§ WORK TO BE COMPLETED
Which of the lines below holds the string "veri"? Copy every line that does.

§ DATA TO USE
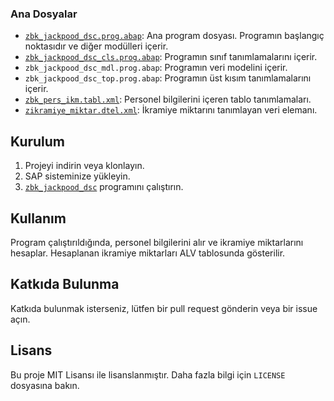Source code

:
### Ana Dosyalar

- [`zbk_jackpood_dsc.prog.abap`](command:_github.copilot.openRelativePath?%5B%7B%22scheme%22%3A%22file%22%2C%22authority%22%3A%22%22%2C%22path%22%3A%22%2Fc%3A%2FUsers%2FASUSS%2Fikramiye-da-t-m-program-%2Fsrc%2Fzbk_jackpood_dsc.prog.abap%22%2C%22query%22%3A%22%22%2C%22fragment%22%3A%22%22%7D%2C%22f4fa9906-a57e-4a5d-aa7b-9d8c420d81a0%22%5D "c:\Users\ASUSS\ikramiye-da-t-m-program-\src\zbk_jackpood_dsc.prog.abap"): Ana program dosyası. Programın başlangıç noktasıdır ve diğer modülleri içerir.
- [`zbk_jackpood_dsc_cls.prog.abap`](command:_github.copilot.openRelativePath?%5B%7B%22scheme%22%3A%22file%22%2C%22authority%22%3A%22%22%2C%22path%22%3A%22%2Fc%3A%2FUsers%2FASUSS%2Fikramiye-da-t-m-program-%2Fsrc%2Fzbk_jackpood_dsc_cls.prog.abap%22%2C%22query%22%3A%22%22%2C%22fragment%22%3A%22%22%7D%2C%22f4fa9906-a57e-4a5d-aa7b-9d8c420d81a0%22%5D "c:\Users\ASUSS\ikramiye-da-t-m-program-\src\zbk_jackpood_dsc_cls.prog.abap"): Programın sınıf tanımlamalarını içerir.
- `zbk_jackpood_dsc_mdl.prog.abap`: Programın veri modelini içerir.
- `zbk_jackpood_dsc_top.prog.abap`: Programın üst kısım tanımlamalarını içerir.
- [`zbk_pers_ikm.tabl.xml`](command:_github.copilot.openRelativePath?%5B%7B%22scheme%22%3A%22file%22%2C%22authority%22%3A%22%22%2C%22path%22%3A%22%2Fc%3A%2FUsers%2FASUSS%2Fikramiye-da-t-m-program-%2Fsrc%2Fzbk_pers_ikm.tabl.xml%22%2C%22query%22%3A%22%22%2C%22fragment%22%3A%22%22%7D%2C%22f4fa9906-a57e-4a5d-aa7b-9d8c420d81a0%22%5D "c:\Users\ASUSS\ikramiye-da-t-m-program-\src\zbk_pers_ikm.tabl.xml"): Personel bilgilerini içeren tablo tanımlamaları.
- [`zikramiye_miktar.dtel.xml`](command:_github.copilot.openRelativePath?%5B%7B%22scheme%22%3A%22file%22%2C%22authority%22%3A%22%22%2C%22path%22%3A%22%2Fc%3A%2FUsers%2FASUSS%2Fikramiye-da-t-m-program-%2Fsrc%2Fzikramiye_miktar.dtel.xml%22%2C%22query%22%3A%22%22%2C%22fragment%22%3A%22%22%7D%2C%22f4fa9906-a57e-4a5d-aa7b-9d8c420d81a0%22%5D "c:\Users\ASUSS\ikramiye-da-t-m-program-\src\zikramiye_miktar.dtel.xml"): İkramiye miktarını tanımlayan veri elemanı.

## Kurulum

1. Projeyi indirin veya klonlayın.
2. SAP sisteminize yükleyin.
3. [`zbk_jackpood_dsc`](command:_github.copilot.openSymbolFromReferences?%5B%22%22%2C%5B%7B%22uri%22%3A%7B%22scheme%22%3A%22file%22%2C%22authority%22%3A%22%22%2C%22path%22%3A%22%2Fc%3A%2FUsers%2FASUSS%2Fikramiye-da-t-m-program-%2Fsrc%2Fzbk_jackpood_dsc.prog.abap%22%2C%22query%22%3A%22%22%2C%22fragment%22%3A%22%22%7D%2C%22pos%22%3A%7B%22line%22%3A5%2C%22character%22%3A7%7D%7D%5D%2C%22f4fa9906-a57e-4a5d-aa7b-9d8c420d81a0%22%5D "Go to definition") programını çalıştırın.

## Kullanım

Program çalıştırıldığında, personel bilgilerini alır ve ikramiye miktarlarını hesaplar. Hesaplanan ikramiye miktarları ALV tablosunda gösterilir.

## Katkıda Bulunma

Katkıda bulunmak isterseniz, lütfen bir pull request gönderin veya bir issue açın.

## Lisans

Bu proje MIT Lisansı ile lisanslanmıştır. Daha fazla bilgi için `LICENSE` dosyasına bakın.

§ OUTPUT FOR THIS TASK
- `zbk_jackpood_dsc_mdl.prog.abap`: Programın veri modelini içerir.
- [`zikramiye_miktar.dtel.xml`](command:_github.copilot.openRelativePath?%5B%7B%22scheme%22%3A%22file%22%2C%22authority%22%3A%22%22%2C%22path%22%3A%22%2Fc%3A%2FUsers%2FASUSS%2Fikramiye-da-t-m-program-%2Fsrc%2Fzikramiye_miktar.dtel.xml%22%2C%22query%22%3A%22%22%2C%22fragment%22%3A%22%22%7D%2C%22f4fa9906-a57e-4a5d-aa7b-9d8c420d81a0%22%5D "c:\Users\ASUSS\ikramiye-da-t-m-program-\src\zikramiye_miktar.dtel.xml"): İkramiye miktarını tanımlayan veri elemanı.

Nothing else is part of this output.